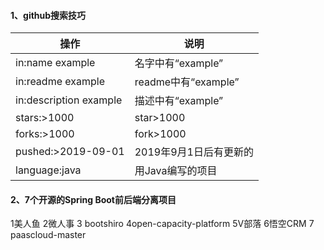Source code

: #### 1、github搜索技巧

| 操作                   | 说明                   |
| ---------------------- | ---------------------- |
| in:name example        | 名字中有“example”      |
| in:readme example      | readme中有“example”    |
| in:description example | 描述中有“example”      |
| stars:>1000            | star>1000              |
| forks:>1000            | fork>1000              |
| pushed:>2019-09-01     | 2019年9月1日后有更新的 |
| language:java          | 用Java编写的项目       |

#### 2、7个开源的Spring Boot前后端分离项目


1美人鱼
2微人事
3 bootshiro
4open-capacity-platform
5V部落
6悟空CRM
7 paascloud-master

• What needs to be done:
Every line above should be copied exactly; do not carry over the pictures.

• The completed task:
Source code

: #### 1、github搜索技巧

| 操作                   | 说明                   |
| ---------------------- | ---------------------- |
| in:name example        | 名字中有“example”      |
| in:readme example      | readme中有“example”    |
| in:description example | 描述中有“example”      |
| stars:>1000            | star>1000              |
| forks:>1000            | fork>1000              |
| pushed:>2019-09-01     | 2019年9月1日后有更新的 |
| language:java          | 用Java编写的项目       |

#### 2、7个开源的Spring Boot前后端分离项目


1美人鱼
2微人事
3 bootshiro
4open-capacity-platform
5V部落
6悟空CRM
7 paascloud-master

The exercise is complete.